Whether Christian, Jew or Muslim, Pro-Life or Choice, Conservative or Progressive, a mother of many or of none, the choices that we face as women are unique to us.  And when we sit across from each other at the kitchen table, our separations fall away, and what remains is what is also unique to women–compassion, understanding and acceptance.

In this spirit of understanding, I have compassion for how it is that Sarah Palin chooses her career over caring for her children full time, how she leaves her tiny baby in another’s arms while she runs a state, or a national campaign, or embarks on “rogue” book tour–While I, on the other hand have given up everything to be at home in these vital years when my children need me most–particularly my teenage son, who will soon be making decisions about his own sexuality, as Sarah Palin’s daughter did.

What I don’t understand is how Sarah Palin, the politician, works to protect unborn children, while preventing legislation that would support them once they are born.
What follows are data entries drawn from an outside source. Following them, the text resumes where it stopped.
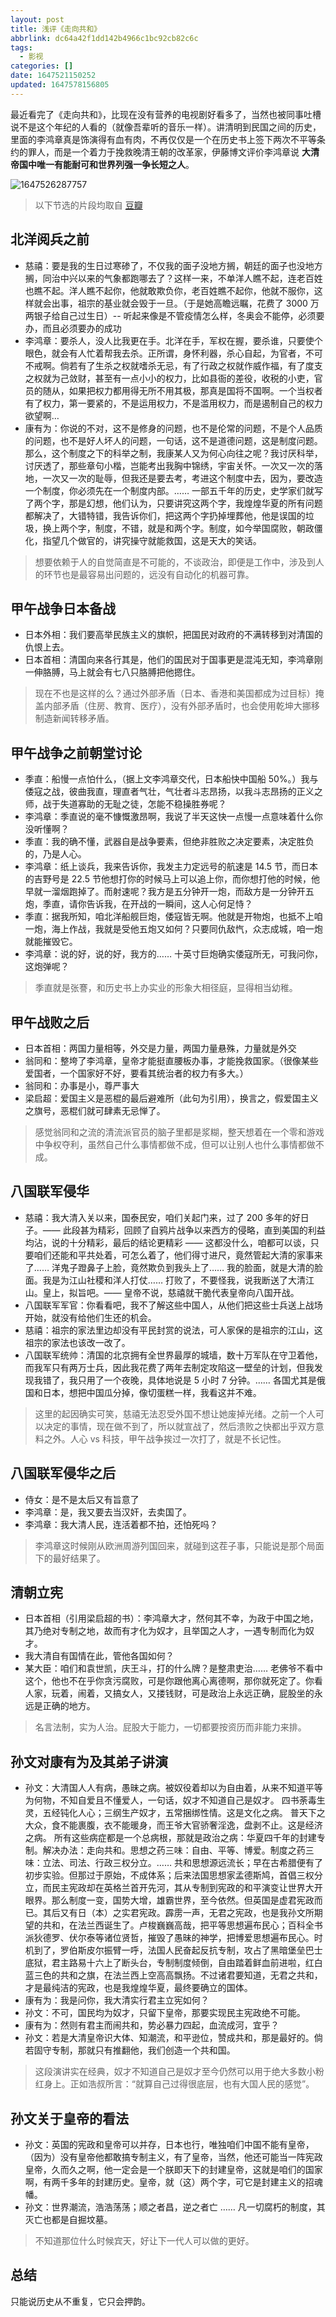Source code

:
 ```yaml
---
layout: post
title: 浅评《走向共和》
abbrlink: dc64a42f1dd142b4966c1bc92cb82c6c
tags:
  - 影视
categories: []
date: 1647521150252
updated: 1647578156805
---
```


最近看完了《走向共和》，比现在没有营养的电视剧好看多了，当然也被同事吐槽说不是这个年纪的人看的（就像吾辈听的音乐一样）。讲清明到民国之间的历史，里面的李鸿章真是饰演得有血有肉，不再仅仅是一个在历史书上签下两次不平等条约的罪人，而是一个着力于挽救晚清王朝的改革家，伊藤博文评价李鸿章说 **大清帝国中唯一有能耐可和世界列强一争长短之人**。

![1647526287757](/resources/16ac008fb3094a958c5303e5e50e4ee1.png)

> 以下节选的片段均取自 [豆瓣](https://movie.douban.com/review/5482917/)

## 北洋阅兵之前

- 慈禧：要是我的生日过寒碜了，不仅我的面子没地方搁，朝廷的面子也没地方搁，同治中兴以来的气象都跑哪去了？这样一来，不单洋人瞧不起，连老百姓也瞧不起。洋人瞧不起你，他就敢欺负你，老百姓瞧不起你，他就不服你，这样就会出事，祖宗的基业就会毁于一旦。（于是她高瞻远瞩，花费了 3000 万两银子给自己过生日）-- 听起来像是不管疫情怎么样，冬奥会不能停，必须要办，而且必须要办的成功
- 李鸿章：要杀人，没人比我更在手。北洋在手，军权在握，要杀谁，只要使个眼色，就会有人忙着帮我去杀。正所谓，身怀利器，杀心自起，为官者，不可不戒啊。倘若有了生杀之权就嗜杀无忌，有了行政之权就作威作福，有了度支之权就为己敛财，甚至有一点小小的权力，比如县衙的差役，收税的小吏，官员的随从，如果把权力都用得无所不用其极，那真是国将不国啊。一个当权者有了权力，第一要紧的，不是运用权力，不是滥用权力，而是遏制自己的权力欲望啊…
- 康有为：你说的不对，这不是修身的问题，也不是伦常的问题，不是个人品质的问题，也不是好人坏人的问题，一句话，这不是道德问题，这是制度问题。那么，这个制度之下的科举之制，我康某人又为何心向往之呢？我讨厌科举，讨厌透了，那些章句小楷，岂能考出我胸中锦绣，宇宙关怀。一次又一次的落地，一次又一次的耻辱，但我还是要去考，考进这个制度中去，因为，要改造一个制度，你必须先在一个制度内部。…… 一部五千年的历史，史学家们就写了两个字，那是幻想，他们认为，只要讲究这两个字，我煌煌华夏的所有问题都解决了，大错特错，我告诉你们，把这两个字扔掉埋葬他，他是误国的垃圾，换上两个字，制度，不错，就是和两个字。制度，如今举国腐败，朝政僵化，指望几个做官的，讲究操守就能救国，这是天大的笑话。

> 想要依赖于人的自觉简直是不可能的，不谈政治，即便是工作中，涉及到人的环节也是最容易出问题的，远没有自动化的机器可靠。

## 甲午战争日本备战

- 日本外相：我们要高举民族主义的旗帜，把国民对政府的不满转移到对清国的仇恨上去。
- 日本首相：清国向来各行其是，他们的国民对于国事更是混沌无知，李鸿章刚一伸胳膊，马上就会有七八只胳膊把他摁住。

> 现在不也是这样的么？通过外部矛盾（日本、香港和美国都成为过目标）掩盖内部矛盾（住房、教育、医疗），没有外部矛盾时，也会使用乾坤大挪移制造新闻转移矛盾。

## 甲午战争之前朝堂讨论

- 季直：船慢一点怕什么，（据上文李鸿章交代，日本船快中国船 50%。）我与倭寇之战，彼曲我直，理直者气壮，气壮者斗志昂扬，以我斗志昂扬的正义之师，战于失道寡助的无耻之徒，怎能不稳操胜券呢？
- 李鸿章：季直说的毫不慷慨激昂啊，我说了半天这快一点慢一点意味着什么你没听懂啊？
- 季直：我的确不懂，武器自是战争要素，但绝非胜败之决定要素，决定胜负的，乃是人心。
- 李鸿章：纸上谈兵，我来告诉你，我发主力定远号的航速是 14.5 节，而日本的吉野号是 22.5 节他想打你的时候马上可以追上你，而你想打他的时候，他早就一溜烟跑掉了。而射速呢？我方是五分钟开一炮，而敌方是一分钟开五炮，季直，请你告诉我，在开战的一瞬间，这人心何足恃？
- 季直：据我所知，咱北洋船舰巨炮，倭寇皆无啊。他就是开物炮，也抵不上咱一炮，海上作战，我就是受他五炮又如何？只要同仇敌忾，众志成城，咱一炮就能摧毁它。
- 李鸿章：说的好，说的好，我方的…… 十英寸巨炮确实倭寇所无，可我问你，这炮弹呢？

> 季直就是张謇，和历史书上办实业的形象大相径庭，显得相当幼稚。

## 甲午战败之后

- 日本首相：两国力量相等，外交是力量，两国力量悬殊，力量就是外交
- 翁同和：整垮了李鸿章，皇帝才能挺直腰板办事，才能挽救国家。（很像某些爱国者，一个国家好不好，要看其统治者的权力有多大。）
- 翁同和：办事是小，尊严事大
- 梁启超：爱国主义是恶棍的最后避难所（此句为引用），换言之，假爱国主义之旗号，恶棍们就可肆素无忌惮了。

> 感觉翁同和之流的清流派官员的脑子里都是浆糊，整天想着在一个零和游戏中争权夺利，虽然自己什么事情都做不成，但可以让别人也什么事情都做不成。

## 八国联军侵华

- 慈禧：我大清入关以来，国泰民安，咱们关起门来，过了 200 多年的好日子。—— 此段甚为精彩，回顾了自鸦片战争以来西方的侵略，直到美国的利益均沾，说的十分精彩，最后的结论更精彩 —— 这都没什么，咱都可以谈，只要咱们还能和平共处着，可怎么着了，他们得寸进尺，竟然管起大清的家事来了…… 洋鬼子蹬鼻子上脸，竟然欺负到我头上了…… 我的脸面，就是大清的脸面。我是为江山社稷和洋人打仗…… 打败了，不要怪我，说我断送了大清江山。皇上，拟旨吧。—— 皇帝不说，慈禧就干脆代表皇帝向八国开战。
- 八国联军军官：你看看吧，我不了解这些中国人，从他们把这些士兵送上战场开始，就没有给他们生还的机会。
- 慈禧：祖宗的家法里边却没有平民封赏的说法，可人家保的是祖宗的江山，这祖宗的家法也该改一改了。
- 八国联军统帅：清国的北京拥有全世界最厚的城墙，数十万军队在守卫着他，而我军只有两万士兵，因此我花费了两年去制定攻陷这一壁垒的计划，但我发现我错了，我只用了一个夜晚，具体地说是 5 小时 7 分钟。…… 各国尤其是俄国和日本，想把中国瓜分掉，像切蛋糕一样，我看这并不难。

> 这里的起因确实可笑，慈禧无法忍受外国不想让她废掉光绪。之前一个人可以决定的事情，现在做不到了，所以就宣战了，然后溃败之快都出乎双方意料之外。人心 vs 科技，甲午战争挨过一次打了，就是不长记性。

## 八国联军侵华之后

- 侍女：是不是太后又有旨意了
- 李鸿章：是，我又要去当汉奸，去卖国了。
- 李鸿章：我大清人民，连活着都不拍，还怕死吗？

> 李鸿章这时候刚从欧洲周游列国回来，就碰到这茬子事，只能说是那个局面下的最好结果了。

## 清朝立宪

- 日本首相（引用梁启超的书）：李鸿章大才，然何其不幸，为政于中国之地，其乃绝对专制之地，故而有才化为奴才，且举国之人才，一遇专制而化为奴才。
- 我大清自有国情在此，管他各国如何？
- 某大臣：咱们和袁世凯，庆王斗，打的什么牌？是整肃吏治…… 老佛爷不看中这个，他也不在乎你贪污腐败，可是你跟他离心离德啊，那你就死定了。你看人家，玩着，闹着，又搞女人，又搂钱财，可是政治上永远正确，屁股坐的永远是正确的地方。

> 名言法制，实为人治。屁股大于能力，一切都要按资历而非能力来排。

## 孙文对康有为及其弟子讲演

- 孙文：大清国人人有病，愚昧之病。被奴役着却以为自由着，从来不知道平等为何物，不知自爱且不懂爱人，一句话，奴才不知道自己是奴才。 四书荼毒生灵，五经钝化人心；三纲生产奴才，五常捆绑性情。这是文化之病。 普天下之大众，食不能裹腹，衣不能暖身，而王爷大官骄奢淫逸，盘剥不止。这是经济之病。 所有这些病症都是一个总病根，那就是政治之病：华夏四千年的封建专制。解决办法：走向共和。思想之药三味：自由、平等、博爱。制度之药三味：立法、司法、行政三权分立。…… 共和思想源远流长；早在古希腊便有了初步实验。但那过于原始，不成体系；后来法国思想家孟德斯鸠，首倡三权分立，而民主宪政却在英格兰首开先河，其从专制到宪政的和平演变让世界大开眼界。那么制度一变，国势大增，雄霸世界，至今依然。但英国是虚君宪政而已。其后又有日（本）之实君宪政。霹雳一声，无君之宪政，也是我孙文所期望的共和，在法兰西诞生了。卢梭巍巍高哉，把平等思想遍布民心；百科全书派狄德罗、伏尔泰等诸位贤哲，摧毁了愚昧的神学，把博爱思想遍布民心。时机到了，罗伯斯皮尔振臂一呼，法国人民奋起反抗专制，攻占了黑暗堡垒巴士底狱，君主路易十六上了断头台，专制制度倾倒，自由踏着鲜血前进啦，红白蓝三色的共和之旗，在法兰西上空高高飘扬。不过诸君要知道，无君之共和，才是最纯洁的宪政，也是我煌煌华夏，最终要确立的国体。
- 康有为：我是问你，我大清实行君主立宪如何？
- 孙文：不可，国民均为奴才，只留下皇帝，那要实现民主宪政绝不可能。
- 康有为：然则有君主而闹共和，势必暴力四起，血流成河，宜乎？
- 孙文：若是大清皇帝识大体、知潮流，和平逊位，赞成共和，那是最好的。倘若固守专制，那就只有推翻他，我们创造一个共和国。

> 这段演讲实在经典，奴才不知道自己是奴才至今仍然可以用于绝大多数小粉红身上。正如浩叔所言：“就算自己过得很底层，也有大国人民的感觉”。

## 孙文关于皇帝的看法

- 孙文：英国的宪政和皇帝可以并存，日本也行，唯独咱们中国不能有皇帝，（因为）没有皇帝他都敢搞专制主义，有了皇帝，当然，他还可能当一阵宪政皇帝，久而久之啊，他一定会是一个朕即天下的封建皇帝，这就是咱们的国家啊，有两千多年的封建历史。皇帝，就（这）两个字，可它是封建主义的招魂幡。
- 孙文：世界潮流，浩浩荡荡；顺之者昌，逆之者亡 …… 凡一切腐朽的制度，其灭亡也都是自掘坟墓。

> 不知道那位什么时候宾天，好让下一代人可以做的更好。

## 总结

只能说历史从不重复，它只会押韵。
What I can’t accept is that she and others take this so-called “moral” stance for the sanctity of life without wanting to provide for it and without taking responsibility for many of the harsh choices that many women face.

Framing the provision of health care reform around the issue of abortion is the most immoral act of all.

If Sarah Palin is “America’s Conservative Conscience,” as the t-shirts worn at the Right to Life Rally proclaimed, it’s time we go shopping for a new look!